The genetically modified food genie has long been out of the bottle in Canada.
GM crops entered the Canadian food supply in 1996 and it's estimated that about 70 per cent of processed foods sold in Canada contain GM ingredients.
Consumers International (a worldwide federation of 220 consumer groups) is celebrating a recent agreement by members of the Codex Alimentarius Commission (a worldwide federation of 100 food safety regulatory agencies) on GM ingredient labelling guidelines.
The consensus allows individual countries to develop new food labels identifying GM ingredients and protects them from litigation.
Consumers International's triumph was tempered somewhat by the fact that the new guidelines are voluntary.
"While the agreement falls short of the consumer movement's long-held demand for endorsement of mandatory GM food labelling, this is still a significant milestone for consumer rights," Consumers International president Samuel Ochieng said in a release.
In fact, because they're voluntary, the guidelines won't have much of an effect in Canada.
Health Canada is in charge of food labelling in this country and the federal department has no plans to force food makers to indicate the presence of GM ingredients on labels.
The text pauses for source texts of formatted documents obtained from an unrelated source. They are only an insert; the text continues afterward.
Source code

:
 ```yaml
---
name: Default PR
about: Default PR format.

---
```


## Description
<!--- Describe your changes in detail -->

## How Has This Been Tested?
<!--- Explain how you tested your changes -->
"Health Canada would only require labelling of GM food products if there was a clear, scientifically established, health risk or significant nutritional changes, which could be mitigated through labelling," said Health Canada spokesman Stephane Shank in a statement. "To date, Health Canada has not identified health risks associated with GM foods that have been approved for sale in Canada."
Health Canada makes a valid point. Pushing to have processors identify GM ingredients when they pose no proven health risks and are in close to 70 per cent of processed foods anyway is increasingly becoming an exercise in futility.
Many critics see a larger potential for harm in developing and growing GM crops - to the ecosystem, including the human race as a whole - compared to individuals eating foods containing GM ingredients.
Arguments against growing GM crops include: it's morally wrong to tamper with biological processes beyond traditional selective breeding, humans can't comprehend the future consequences of genetic manipulation, and there's a risk of GM crops cross-pollinating with conventional or wild plants.
Pushing for GM labelling is akin to closing the stable door after the genetically modified horse has bolted.
Those who wish to avoid foods with GM ingredients - either because of perceived individual health risks or larger-scale concerns - have options: buy foods labelled as non-GMO and/or organic products which can't contain GM ingredients as legislated in Canada, and avoid foods with ingredients likely to be genetically modified such as non-organic soy, corn and canola oil.